━━ Study material ━━
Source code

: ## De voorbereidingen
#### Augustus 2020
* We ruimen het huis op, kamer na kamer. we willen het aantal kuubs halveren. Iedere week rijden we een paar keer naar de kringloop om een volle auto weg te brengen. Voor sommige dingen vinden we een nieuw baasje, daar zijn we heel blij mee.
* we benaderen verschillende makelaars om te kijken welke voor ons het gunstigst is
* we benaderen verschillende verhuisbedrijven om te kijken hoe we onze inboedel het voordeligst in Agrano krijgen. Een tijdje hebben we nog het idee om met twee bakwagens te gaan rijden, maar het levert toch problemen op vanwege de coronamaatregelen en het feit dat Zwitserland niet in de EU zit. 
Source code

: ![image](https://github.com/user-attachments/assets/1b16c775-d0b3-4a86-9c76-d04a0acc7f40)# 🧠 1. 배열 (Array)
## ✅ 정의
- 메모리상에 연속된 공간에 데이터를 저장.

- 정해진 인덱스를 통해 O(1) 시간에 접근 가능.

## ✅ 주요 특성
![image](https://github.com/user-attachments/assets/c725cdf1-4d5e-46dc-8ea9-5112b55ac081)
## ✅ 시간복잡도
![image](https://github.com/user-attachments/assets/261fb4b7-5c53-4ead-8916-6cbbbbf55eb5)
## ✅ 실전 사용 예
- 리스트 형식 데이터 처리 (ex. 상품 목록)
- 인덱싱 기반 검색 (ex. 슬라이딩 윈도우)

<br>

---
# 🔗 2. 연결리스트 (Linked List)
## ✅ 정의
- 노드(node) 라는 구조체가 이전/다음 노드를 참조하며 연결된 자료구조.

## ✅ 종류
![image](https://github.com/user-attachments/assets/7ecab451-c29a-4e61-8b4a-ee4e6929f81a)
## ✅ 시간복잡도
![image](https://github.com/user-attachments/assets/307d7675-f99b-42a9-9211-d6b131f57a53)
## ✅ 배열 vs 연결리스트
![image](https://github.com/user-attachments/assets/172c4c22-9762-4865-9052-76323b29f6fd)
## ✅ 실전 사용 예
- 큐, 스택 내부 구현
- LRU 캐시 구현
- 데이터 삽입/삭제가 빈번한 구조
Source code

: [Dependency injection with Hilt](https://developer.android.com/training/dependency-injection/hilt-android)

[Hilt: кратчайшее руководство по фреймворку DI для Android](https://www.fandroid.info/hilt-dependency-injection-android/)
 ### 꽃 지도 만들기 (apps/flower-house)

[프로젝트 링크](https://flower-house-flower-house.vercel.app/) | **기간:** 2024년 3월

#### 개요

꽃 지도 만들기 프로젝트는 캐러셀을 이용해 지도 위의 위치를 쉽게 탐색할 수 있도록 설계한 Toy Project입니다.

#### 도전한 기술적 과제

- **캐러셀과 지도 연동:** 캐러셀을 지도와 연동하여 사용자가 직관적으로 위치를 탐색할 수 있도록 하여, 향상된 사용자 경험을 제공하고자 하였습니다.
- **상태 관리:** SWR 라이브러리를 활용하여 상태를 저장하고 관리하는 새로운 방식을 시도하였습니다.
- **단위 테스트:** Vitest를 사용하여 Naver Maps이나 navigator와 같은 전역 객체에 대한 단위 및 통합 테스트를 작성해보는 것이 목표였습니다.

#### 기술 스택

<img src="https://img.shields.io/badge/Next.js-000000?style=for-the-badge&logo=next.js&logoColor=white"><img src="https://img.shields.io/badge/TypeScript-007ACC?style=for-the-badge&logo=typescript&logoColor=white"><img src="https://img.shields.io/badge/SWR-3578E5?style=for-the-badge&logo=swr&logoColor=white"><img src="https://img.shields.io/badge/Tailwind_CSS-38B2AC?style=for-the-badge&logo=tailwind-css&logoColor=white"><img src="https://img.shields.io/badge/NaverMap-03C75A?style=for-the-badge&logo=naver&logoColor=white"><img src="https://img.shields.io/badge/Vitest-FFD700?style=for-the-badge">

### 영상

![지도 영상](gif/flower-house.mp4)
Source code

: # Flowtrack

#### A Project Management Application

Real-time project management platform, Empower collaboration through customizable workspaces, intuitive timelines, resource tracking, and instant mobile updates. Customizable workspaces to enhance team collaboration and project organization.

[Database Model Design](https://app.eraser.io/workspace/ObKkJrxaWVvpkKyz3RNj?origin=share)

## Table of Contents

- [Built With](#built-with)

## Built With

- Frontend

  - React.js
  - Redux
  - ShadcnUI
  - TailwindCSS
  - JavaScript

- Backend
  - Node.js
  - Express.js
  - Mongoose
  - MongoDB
━━━
Exercise brief: In the records above, return precisely the line containing "#### A Project Management Application" and each line that comes after it, up to the final one.

Answer section:
#### A Project Management Application

Real-time project management platform, Empower collaboration through customizable workspaces, intuitive timelines, resource tracking, and instant mobile updates. Customizable workspaces to enhance team collaboration and project organization.

[Database Model Design](https://app.eraser.io/workspace/ObKkJrxaWVvpkKyz3RNj?origin=share)

## Table of Contents

- [Built With](#built-with)

## Built With

- Frontend

  - React.js
  - Redux
  - ShadcnUI
  - TailwindCSS
  - JavaScript

- Backend
  - Node.js
  - Express.js
  - Mongoose
  - MongoDB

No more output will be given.